All of the data should be restated exactly as it stands.

Dataset entries Block Start

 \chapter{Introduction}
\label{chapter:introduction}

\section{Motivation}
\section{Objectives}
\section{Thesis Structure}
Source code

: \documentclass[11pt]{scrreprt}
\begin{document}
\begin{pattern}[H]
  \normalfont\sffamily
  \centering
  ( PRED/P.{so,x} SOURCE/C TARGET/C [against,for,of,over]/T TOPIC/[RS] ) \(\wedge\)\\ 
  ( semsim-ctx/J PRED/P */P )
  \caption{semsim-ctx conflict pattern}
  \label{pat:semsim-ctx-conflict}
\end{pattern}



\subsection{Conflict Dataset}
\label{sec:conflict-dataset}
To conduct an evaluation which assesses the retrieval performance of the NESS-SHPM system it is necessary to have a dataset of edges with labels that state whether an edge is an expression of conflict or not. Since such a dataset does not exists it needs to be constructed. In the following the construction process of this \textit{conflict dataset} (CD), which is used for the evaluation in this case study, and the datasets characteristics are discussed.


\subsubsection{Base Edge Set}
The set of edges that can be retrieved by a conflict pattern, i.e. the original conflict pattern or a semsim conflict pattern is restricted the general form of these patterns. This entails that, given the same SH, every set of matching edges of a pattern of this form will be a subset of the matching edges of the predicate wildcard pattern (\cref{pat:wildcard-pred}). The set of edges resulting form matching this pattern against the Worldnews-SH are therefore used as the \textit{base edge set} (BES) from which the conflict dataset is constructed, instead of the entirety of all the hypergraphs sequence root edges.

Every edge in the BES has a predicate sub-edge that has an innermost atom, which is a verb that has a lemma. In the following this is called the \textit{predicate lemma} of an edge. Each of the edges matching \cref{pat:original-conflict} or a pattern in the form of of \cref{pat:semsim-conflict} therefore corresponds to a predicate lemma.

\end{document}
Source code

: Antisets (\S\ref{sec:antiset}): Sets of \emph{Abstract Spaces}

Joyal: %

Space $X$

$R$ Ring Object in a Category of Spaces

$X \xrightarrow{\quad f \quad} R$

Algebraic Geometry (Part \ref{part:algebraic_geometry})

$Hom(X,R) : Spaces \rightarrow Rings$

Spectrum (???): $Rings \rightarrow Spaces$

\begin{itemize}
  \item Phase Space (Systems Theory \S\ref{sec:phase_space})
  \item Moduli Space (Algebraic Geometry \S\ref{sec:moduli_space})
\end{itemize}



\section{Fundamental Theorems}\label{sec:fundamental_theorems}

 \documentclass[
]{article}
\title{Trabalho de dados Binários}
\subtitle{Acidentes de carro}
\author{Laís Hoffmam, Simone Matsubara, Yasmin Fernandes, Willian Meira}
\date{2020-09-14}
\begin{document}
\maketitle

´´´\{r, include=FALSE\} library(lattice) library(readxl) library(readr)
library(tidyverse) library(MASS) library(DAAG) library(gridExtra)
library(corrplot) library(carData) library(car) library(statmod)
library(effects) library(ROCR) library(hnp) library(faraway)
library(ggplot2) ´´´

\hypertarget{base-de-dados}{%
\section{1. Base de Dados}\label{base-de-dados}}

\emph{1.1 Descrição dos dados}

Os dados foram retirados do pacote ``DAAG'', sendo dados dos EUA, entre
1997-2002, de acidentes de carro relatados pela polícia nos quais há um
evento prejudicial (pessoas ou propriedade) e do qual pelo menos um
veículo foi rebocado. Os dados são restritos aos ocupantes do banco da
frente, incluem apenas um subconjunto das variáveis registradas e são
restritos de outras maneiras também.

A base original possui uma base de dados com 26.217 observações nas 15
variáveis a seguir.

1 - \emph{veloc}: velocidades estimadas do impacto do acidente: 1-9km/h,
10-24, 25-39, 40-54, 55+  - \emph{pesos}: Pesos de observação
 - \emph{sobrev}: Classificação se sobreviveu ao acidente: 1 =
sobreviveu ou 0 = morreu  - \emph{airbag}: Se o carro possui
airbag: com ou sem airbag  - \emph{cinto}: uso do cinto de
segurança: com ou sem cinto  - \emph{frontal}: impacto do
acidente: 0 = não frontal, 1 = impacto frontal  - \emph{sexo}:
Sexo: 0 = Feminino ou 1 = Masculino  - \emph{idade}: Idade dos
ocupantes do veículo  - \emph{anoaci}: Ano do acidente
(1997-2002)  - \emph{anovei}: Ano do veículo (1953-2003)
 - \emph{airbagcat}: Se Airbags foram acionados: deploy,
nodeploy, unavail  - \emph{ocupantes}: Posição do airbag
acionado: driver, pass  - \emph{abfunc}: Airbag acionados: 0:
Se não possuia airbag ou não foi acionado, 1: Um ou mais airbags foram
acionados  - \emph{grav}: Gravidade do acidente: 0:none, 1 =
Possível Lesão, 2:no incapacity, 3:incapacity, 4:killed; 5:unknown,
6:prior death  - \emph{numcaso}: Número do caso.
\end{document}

Dataset entries Block End

- **Answer section**:
 \chapter{Introduction}
\label{chapter:introduction}

\section{Motivation}
\section{Objectives}
\section{Thesis Structure}
Source code

: \documentclass[11pt]{scrreprt}
\begin{document}
\begin{pattern}[H]
  \normalfont\sffamily
  \centering
  ( PRED/P.{so,x} SOURCE/C TARGET/C [against,for,of,over]/T TOPIC/[RS] ) \(\wedge\)\\ 
  ( semsim-ctx/J PRED/P */P )
  \caption{semsim-ctx conflict pattern}
  \label{pat:semsim-ctx-conflict}
\end{pattern}



\subsection{Conflict Dataset}
\label{sec:conflict-dataset}
To conduct an evaluation which assesses the retrieval performance of the NESS-SHPM system it is necessary to have a dataset of edges with labels that state whether an edge is an expression of conflict or not. Since such a dataset does not exists it needs to be constructed. In the following the construction process of this \textit{conflict dataset} (CD), which is used for the evaluation in this case study, and the datasets characteristics are discussed.


\subsubsection{Base Edge Set}
The set of edges that can be retrieved by a conflict pattern, i.e. the original conflict pattern or a semsim conflict pattern is restricted the general form of these patterns. This entails that, given the same SH, every set of matching edges of a pattern of this form will be a subset of the matching edges of the predicate wildcard pattern (\cref{pat:wildcard-pred}). The set of edges resulting form matching this pattern against the Worldnews-SH are therefore used as the \textit{base edge set} (BES) from which the conflict dataset is constructed, instead of the entirety of all the hypergraphs sequence root edges.

Every edge in the BES has a predicate sub-edge that has an innermost atom, which is a verb that has a lemma. In the following this is called the \textit{predicate lemma} of an edge. Each of the edges matching \cref{pat:original-conflict} or a pattern in the form of of \cref{pat:semsim-conflict} therefore corresponds to a predicate lemma.

\end{document}
Source code

: Antisets (\S\ref{sec:antiset}): Sets of \emph{Abstract Spaces}

Joyal: %

Space $X$

$R$ Ring Object in a Category of Spaces

$X \xrightarrow{\quad f \quad} R$

Algebraic Geometry (Part \ref{part:algebraic_geometry})

$Hom(X,R) : Spaces \rightarrow Rings$

Spectrum (???): $Rings \rightarrow Spaces$

\begin{itemize}
  \item Phase Space (Systems Theory \S\ref{sec:phase_space})
  \item Moduli Space (Algebraic Geometry \S\ref{sec:moduli_space})
\end{itemize}



\section{Fundamental Theorems}\label{sec:fundamental_theorems}

 \documentclass[
]{article}
\title{Trabalho de dados Binários}
\subtitle{Acidentes de carro}
\author{Laís Hoffmam, Simone Matsubara, Yasmin Fernandes, Willian Meira}
\date{2020-09-14}
\begin{document}
\maketitle

´´´\{r, include=FALSE\} library(lattice) library(readxl) library(readr)
library(tidyverse) library(MASS) library(DAAG) library(gridExtra)
library(corrplot) library(carData) library(car) library(statmod)
library(effects) library(ROCR) library(hnp) library(faraway)
library(ggplot2) ´´´

\hypertarget{base-de-dados}{%
\section{1. Base de Dados}\label{base-de-dados}}

\emph{1.1 Descrição dos dados}

Os dados foram retirados do pacote ``DAAG'', sendo dados dos EUA, entre
1997-2002, de acidentes de carro relatados pela polícia nos quais há um
evento prejudicial (pessoas ou propriedade) e do qual pelo menos um
veículo foi rebocado. Os dados são restritos aos ocupantes do banco da
frente, incluem apenas um subconjunto das variáveis registradas e são
restritos de outras maneiras também.

A base original possui uma base de dados com 26.217 observações nas 15
variáveis a seguir.

1 - \emph{veloc}: velocidades estimadas do impacto do acidente: 1-9km/h,
10-24, 25-39, 40-54, 55+  - \emph{pesos}: Pesos de observação
 - \emph{sobrev}: Classificação se sobreviveu ao acidente: 1 =
sobreviveu ou 0 = morreu  - \emph{airbag}: Se o carro possui
airbag: com ou sem airbag  - \emph{cinto}: uso do cinto de
segurança: com ou sem cinto  - \emph{frontal}: impacto do
acidente: 0 = não frontal, 1 = impacto frontal  - \emph{sexo}:
Sexo: 0 = Feminino ou 1 = Masculino  - \emph{idade}: Idade dos
ocupantes do veículo  - \emph{anoaci}: Ano do acidente
(1997-2002)  - \emph{anovei}: Ano do veículo (1953-2003)
 - \emph{airbagcat}: Se Airbags foram acionados: deploy,
nodeploy, unavail  - \emph{ocupantes}: Posição do airbag
acionado: driver, pass  - \emph{abfunc}: Airbag acionados: 0:
Se não possuia airbag ou não foi acionado, 1: Um ou mais airbags foram
acionados  - \emph{grav}: Gravidade do acidente: 0:none, 1 =
Possível Lesão, 2:no incapacity, 3:incapacity, 4:killed; 5:unknown,
6:prior death  - \emph{numcaso}: Número do caso.
\end{document}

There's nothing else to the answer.